The Interaction between ORF18 and ORF30 Is Required for Late Gene Expression in Kaposi's Sarcoma-Associated Herpesvirus

In the beta- and gammaherpesviruses, a specialized complex of viral transcriptional activators (vTAs) coordinate to direct expression of virus-encoded late genes, which are critical for viral assembly and whose transcription initiates only after the onset of viral DNA replication. The vTAs in Kaposi's sarcoma-associated herpesvirus (KSHV) are ORF18, ORF24, ORF30, ORF31, ORF34, and ORF66. While the general organization of the vTA complex has been mapped, the individual roles of these proteins and how they coordinate to activate late gene promoters remain largely unknown. Here, we performed a comprehensive mutational analysis of the conserved residues in ORF18, which is a highly interconnected vTA component. Surprisingly, the mutants were largely selective for disrupting the interaction with ORF30 but not the other three ORF18 binding partners. Furthermore, disrupting the ORF18-ORF30 interaction weakened the vTA complex as a whole, and an ORF18 point mutant that failed to bind ORF30 was unable to complement an ORF18 null virus.

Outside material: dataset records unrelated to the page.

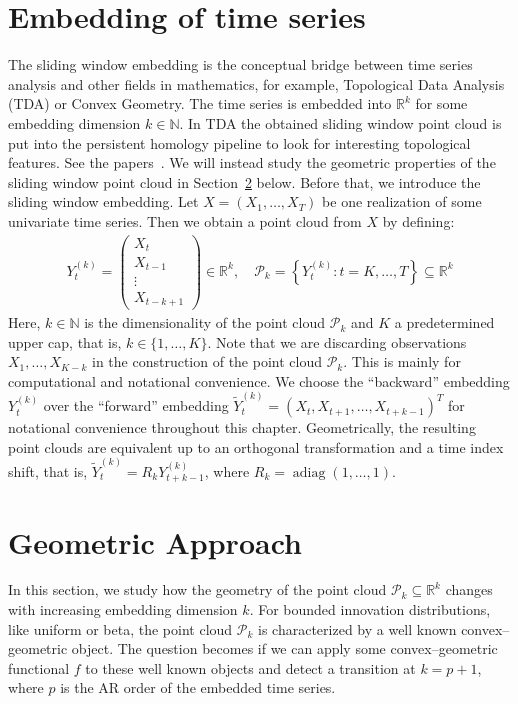 \section{Embedding of time series}

The sliding window embedding is the conceptual bridge between time series analysis and other fields in mathematics, for example, Topological Data Analysis (TDA) or Convex Geometry. The time series is embedded into $\mathbb{R}^k$ for some embedding dimension $k\in\mathbb{N}$. In TDA the obtained sliding window point cloud is put into the persistent homology pipeline to look for interesting topological features. See the papers~\cite{perea_sliding_2015}. We will instead study the geometric properties of the sliding window point cloud in Section~\ref{sec:geometric_approach} below. Before that, we introduce the sliding window embedding. Let $X=(X_1,\dots,X_T)$ be one realization of some univariate time series. Then we obtain a point cloud from $X$ by defining:
\begin{align*}
    Y_t^{(k)}=\begin{pmatrix}
        X_{t}\\
        X_{t-1}\\
        \vdots\\
        X_{t-k+1}
    \end{pmatrix}\in\mathbb{R}^k,\quad\mathcal{P}_{k}=\left\{Y_t^{(k)}:t=K,\dots,T\right\}\subseteq\mathbb{R}^k
\end{align*}
Here, $k\in\mathbb{N}$ is the dimensionality of the point cloud $\mathcal{P}_{k}$ and $K$ a predetermined upper cap, that is, $k\in\{1,\dots,K\}$. Note that we are discarding observations $X_1,\dots,X_{K-k}$ in the construction of the point cloud $\mathcal{P}_k$. This is mainly for computational and notational convenience. We choose the \enquote{backward} embedding $Y_t^{(k)}$ over the \enquote{forward} embedding $\tilde{Y}_t^{(k)}=(X_t,X_{t+1},\dots,X_{t+k-1})^{T}$ for notational convenience throughout this chapter. Geometrically, the resulting point clouds are equivalent up to an orthogonal transformation and a time index shift, that is, $\tilde{Y}_t^{(k)}=R_kY_{t+k-1}^{(k)}$, where $R_k=\operatorname{adiag}(1,\dots,1)$.

\section{Geometric Approach}\label{sec:geometric_approach}

In this section, we study how the geometry of the point cloud $\mathcal{P}_k\subseteq\mathbb{R}^{k}$ changes with increasing embedding dimension $k$. For bounded innovation distributions, like uniform or beta, the point cloud $\mathcal{P}_k$ is characterized by a well known convex--geometric object. The question becomes if we can apply some convex--geometric functional $f$ to these well known objects and detect a transition at $k=p+1$, where $p$ is the AR order of the embedded time series.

Thus, contacts between individual vTAs are critical as even small disruptions in this complex result in profound defects in KSHV late gene expression.IMPORTANCE Kaposi's sarcoma-associated herpesvirus (KSHV) is the etiologic agent of Kaposi's sarcoma and other B-cell cancers and remains a leading cause of death in immunocompromised individuals. A key step in the production of infectious virions is the transcription of viral late genes, which generates capsid and structural proteins and requires the coordination of six viral proteins that form a complex. The role of these proteins during transcription complex formation and the importance of protein-protein interactions are not well understood. Here, we focused on a central component of the complex, ORF18, and revealed that disruption of its interaction with even a single component of the complex (ORF30) prevents late gene expression and completion of the viral lifecycle. These findings underscore how individual interactions between the late gene transcription components are critical for both the stability and function of the complex.